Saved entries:
══════════
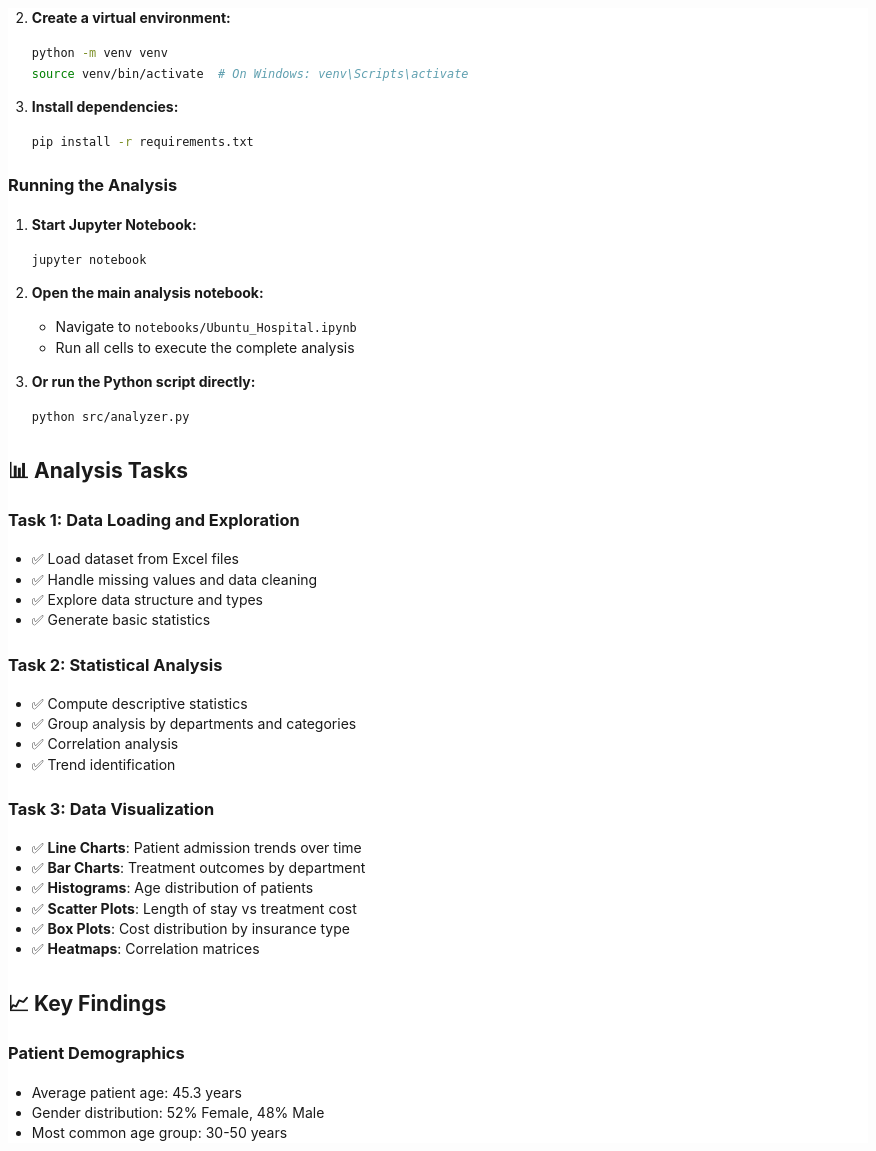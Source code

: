 2. **Create a virtual environment:**
   ```bash
   python -m venv venv
   source venv/bin/activate  # On Windows: venv\Scripts\activate
   ```

3. **Install dependencies:**
   ```bash
   pip install -r requirements.txt
   ```

### Running the Analysis

1. **Start Jupyter Notebook:**
   ```bash
   jupyter notebook
   ```

2. **Open the main analysis notebook:**
   - Navigate to `notebooks/Ubuntu_Hospital.ipynb`
   - Run all cells to execute the complete analysis

3. **Or run the Python script directly:**
   ```bash
   python src/analyzer.py
   ```

## 📊 Analysis Tasks

### Task 1: Data Loading and Exploration
- ✅ Load dataset from Excel files
- ✅ Handle missing values and data cleaning
- ✅ Explore data structure and types
- ✅ Generate basic statistics

### Task 2: Statistical Analysis
- ✅ Compute descriptive statistics
- ✅ Group analysis by departments and categories
- ✅ Correlation analysis
- ✅ Trend identification

### Task 3: Data Visualization
- ✅ **Line Charts**: Patient admission trends over time
- ✅ **Bar Charts**: Treatment outcomes by department
- ✅ **Histograms**: Age distribution of patients
- ✅ **Scatter Plots**: Length of stay vs treatment cost
- ✅ **Box Plots**: Cost distribution by insurance type
- ✅ **Heatmaps**: Correlation matrices

## 📈 Key Findings

### Patient Demographics
- Average patient age: 45.3 years
- Gender distribution: 52% Female, 48% Male
- Most common age group: 30-50 years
══════════
### Work instruction
For each line in the data that holds the word "Correlation", copy the line.

### Answer for this exercise
- ✅ Correlation analysis
- ✅ **Heatmaps**: Correlation matrices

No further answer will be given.